* Task item
Beneath this instruction is a block of data; output from it exactly the lines that run from the one containing "- date published: 2024-02-05T17:07:45+00:00" through the one containing "- date published: 2024-02-05T16:08:00+00:00", inclusive.

* Record extracts
────────────────────────────────────────

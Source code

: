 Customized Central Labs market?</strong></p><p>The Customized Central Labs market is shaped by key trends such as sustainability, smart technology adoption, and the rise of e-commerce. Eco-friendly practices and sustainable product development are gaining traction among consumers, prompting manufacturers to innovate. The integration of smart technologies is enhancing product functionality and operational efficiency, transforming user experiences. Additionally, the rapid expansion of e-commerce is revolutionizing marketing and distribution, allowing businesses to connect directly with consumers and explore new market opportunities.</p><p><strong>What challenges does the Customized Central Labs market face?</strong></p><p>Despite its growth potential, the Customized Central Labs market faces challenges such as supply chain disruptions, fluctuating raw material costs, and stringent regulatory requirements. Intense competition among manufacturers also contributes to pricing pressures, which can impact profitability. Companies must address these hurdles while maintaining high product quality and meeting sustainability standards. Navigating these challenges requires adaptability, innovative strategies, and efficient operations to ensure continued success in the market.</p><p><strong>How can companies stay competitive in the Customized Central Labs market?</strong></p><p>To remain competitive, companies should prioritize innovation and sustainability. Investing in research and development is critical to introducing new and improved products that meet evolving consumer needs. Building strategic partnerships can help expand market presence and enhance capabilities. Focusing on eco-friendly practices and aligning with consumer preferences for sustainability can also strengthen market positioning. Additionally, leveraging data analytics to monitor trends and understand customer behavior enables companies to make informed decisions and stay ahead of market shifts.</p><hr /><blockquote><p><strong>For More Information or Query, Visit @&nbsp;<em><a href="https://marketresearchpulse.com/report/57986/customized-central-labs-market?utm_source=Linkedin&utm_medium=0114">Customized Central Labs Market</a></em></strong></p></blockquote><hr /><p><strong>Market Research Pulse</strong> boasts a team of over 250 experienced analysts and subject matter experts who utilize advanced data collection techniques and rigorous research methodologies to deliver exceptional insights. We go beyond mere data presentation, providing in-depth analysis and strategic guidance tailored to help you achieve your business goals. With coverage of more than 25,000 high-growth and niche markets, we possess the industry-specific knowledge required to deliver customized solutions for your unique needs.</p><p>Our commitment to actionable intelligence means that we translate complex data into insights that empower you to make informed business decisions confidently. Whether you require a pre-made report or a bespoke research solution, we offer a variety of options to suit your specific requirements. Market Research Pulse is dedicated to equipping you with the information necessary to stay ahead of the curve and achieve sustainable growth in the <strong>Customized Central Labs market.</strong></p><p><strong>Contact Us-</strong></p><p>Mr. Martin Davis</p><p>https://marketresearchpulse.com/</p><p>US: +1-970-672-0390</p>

────────────────────────────────────────

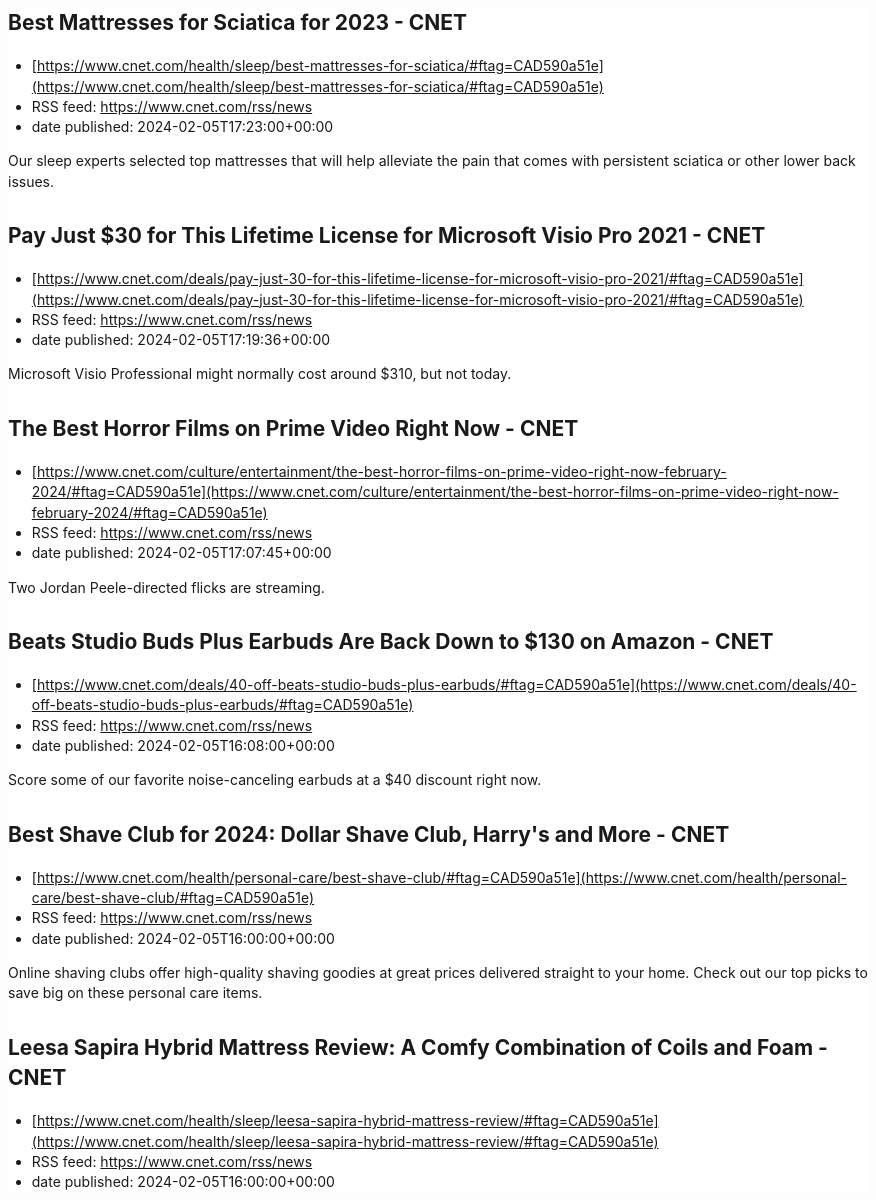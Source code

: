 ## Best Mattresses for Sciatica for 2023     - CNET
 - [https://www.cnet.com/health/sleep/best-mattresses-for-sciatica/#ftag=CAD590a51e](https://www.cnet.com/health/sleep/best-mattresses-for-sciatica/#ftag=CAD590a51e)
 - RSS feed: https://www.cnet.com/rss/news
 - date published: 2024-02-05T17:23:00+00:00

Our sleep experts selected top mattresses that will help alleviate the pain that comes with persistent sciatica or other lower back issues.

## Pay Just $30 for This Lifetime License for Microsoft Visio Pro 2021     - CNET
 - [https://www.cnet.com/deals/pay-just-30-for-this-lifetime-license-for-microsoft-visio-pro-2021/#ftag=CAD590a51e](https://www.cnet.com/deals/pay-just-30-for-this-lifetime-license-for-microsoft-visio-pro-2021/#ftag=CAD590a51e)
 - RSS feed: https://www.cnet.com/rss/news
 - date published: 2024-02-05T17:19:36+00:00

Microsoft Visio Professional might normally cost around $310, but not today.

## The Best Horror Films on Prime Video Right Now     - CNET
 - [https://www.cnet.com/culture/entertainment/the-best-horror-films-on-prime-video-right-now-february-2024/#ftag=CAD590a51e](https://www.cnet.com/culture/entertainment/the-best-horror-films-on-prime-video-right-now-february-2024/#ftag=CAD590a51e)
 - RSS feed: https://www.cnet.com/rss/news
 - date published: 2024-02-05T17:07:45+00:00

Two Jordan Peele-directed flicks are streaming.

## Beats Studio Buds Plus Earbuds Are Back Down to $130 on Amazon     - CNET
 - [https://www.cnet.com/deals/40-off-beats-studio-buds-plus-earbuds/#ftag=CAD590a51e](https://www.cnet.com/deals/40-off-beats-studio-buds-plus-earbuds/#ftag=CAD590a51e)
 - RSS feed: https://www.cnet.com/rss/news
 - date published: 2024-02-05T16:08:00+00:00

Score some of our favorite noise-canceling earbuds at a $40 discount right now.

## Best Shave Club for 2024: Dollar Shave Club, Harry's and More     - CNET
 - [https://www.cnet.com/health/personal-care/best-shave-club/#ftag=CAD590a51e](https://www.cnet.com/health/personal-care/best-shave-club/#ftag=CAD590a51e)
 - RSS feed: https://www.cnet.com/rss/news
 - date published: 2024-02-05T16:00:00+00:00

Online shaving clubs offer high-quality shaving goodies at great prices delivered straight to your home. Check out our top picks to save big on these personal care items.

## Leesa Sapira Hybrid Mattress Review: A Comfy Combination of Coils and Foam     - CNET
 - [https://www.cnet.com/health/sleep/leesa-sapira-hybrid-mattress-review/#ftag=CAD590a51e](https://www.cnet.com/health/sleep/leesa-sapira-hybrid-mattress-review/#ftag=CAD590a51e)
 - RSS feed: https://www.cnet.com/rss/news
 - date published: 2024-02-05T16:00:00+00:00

────────────────────────────────────────

* Answer space
 - date published: 2024-02-05T17:07:45+00:00

Two Jordan Peele-directed flicks are streaming.

## Beats Studio Buds Plus Earbuds Are Back Down to $130 on Amazon     - CNET
 - [https://www.cnet.com/deals/40-off-beats-studio-buds-plus-earbuds/#ftag=CAD590a51e](https://www.cnet.com/deals/40-off-beats-studio-buds-plus-earbuds/#ftag=CAD590a51e)
 - RSS feed: https://www.cnet.com/rss/news
 - date published: 2024-02-05T16:08:00+00:00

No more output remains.